TL; DR: AWS is very reliable if you know what you are doing, a bad idea if you do not.
As you are not familiar with the conditions here is a very quick glossary: AZ is the accessibility zone, there are several accessibility zones for the region (for example, 3 in Ireland). They are physically isolated data centers with various networks, floodplains, etc. But with internal network qualities. Perhaps, even in some cases, AZ may become inaccessible, I do not think that all AZs in the region have ever been down.
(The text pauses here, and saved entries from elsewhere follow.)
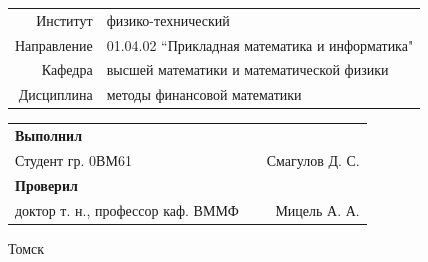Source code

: \begin{titlepage}
\vspace{\fill}

\begin{center}
\begin{tabular}{rl}
    Институт & физико-технический \\
    Направление & 01.04.02 ``Прикладная математика и информатика" \\
    Кафедра & высшей математики и математической физики \\
    Дисциплина & методы финансовой математики \\
\end{tabular}
\end{center}


\begin{table}[h]
    \centering
    \begin{tabular}{lcr}
        \textbf{Выполнил} & & \\
        Студент гр. 0ВМ61 & \underline{\hspace{2.5cm}} & Смагулов Д. С. \\
        \textbf{Проверил} & & \\
        доктор т. н., профессор каф. ВММФ & \underline{\hspace{2.5cm}} & Мицель А. А. \\
    \end{tabular}
\end{table}

\vspace{0.5cm}

\begin{center}
Томск\\ \the\year
\end{center}

\end{titlepage}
EBS / Instance Store are the two main types of storage available to an instance. The best way to describe them is that the Store instance is equivalent to the hard drive that you connected via sata to the motherboard - very quickly. But what happens if you turn off your copy (or if the motherboard does not work) and want to immediately start working on another board? (Amazon completely hides the physical configuration of the equipment), it is obvious that you are not going to wait until the engineer disconnects the drive from one server to another, so they do not even offer this. The instance store is fast but temporary and tied to a physical machine. DO NOT store anything important in it. EBS is then an alternative, it is a very low latent network drive, to which any server can connect, as if it were local. You close the server, change the size and restart on a completely different server on the other side of the data center (again, the physical material is hidden), it doesn’t matter that your eb hasn’t gone anywhere (by default theyre also on several physical disks).
Cloud hardware - my interpretation of all "cloud hardware doesn't work all the time - its really dangerous and unreliable" is that aws hardware is not as reliable as enterprise-level components in a managed data center. This does not mean that it is unreliable, it just means that you should create a failure as an option in your design.
First of all, it is very important to note that when talking about SLA, this is what amazon says very clearly that SLA is ONLY applied if one or more AZs go down. Therefore, if you do not understand how their service works, and only one server in one AZ, and the generator or router fail with your own error.
As for recovery, it depends on whether all your application state is stored on one server - if so, don’t worry about the cloud. If you can group your state on several servers, save it in RDS or some other permanent database. OR, if your content changes so rarely, you can use periodic copies in the s3 repository, everything will be fine. Failure strategy (in order of preference) can be grouped, fault tolerant or auto repair. For the first, you have clustered servers sharing state - it doesn’t matter if you lose the server or AZ. For the second, you only have one live server, but if it goes down, you have a switch to another resource with the same content. Finally, during automatic repair, two situations are possible: if your data is located on only one EBS disk, you can start another instance with the same disk and continue. But if the EBS or AZ drive fails, you need to be prepared with some snapshot in s3 that can copy and start a completely new instance.
Reserved instances are no more reliable - they are the same equipment, you just sign a contract to say that I will have x cars over the years. Which allows aws to plan better, which is cheaper for you.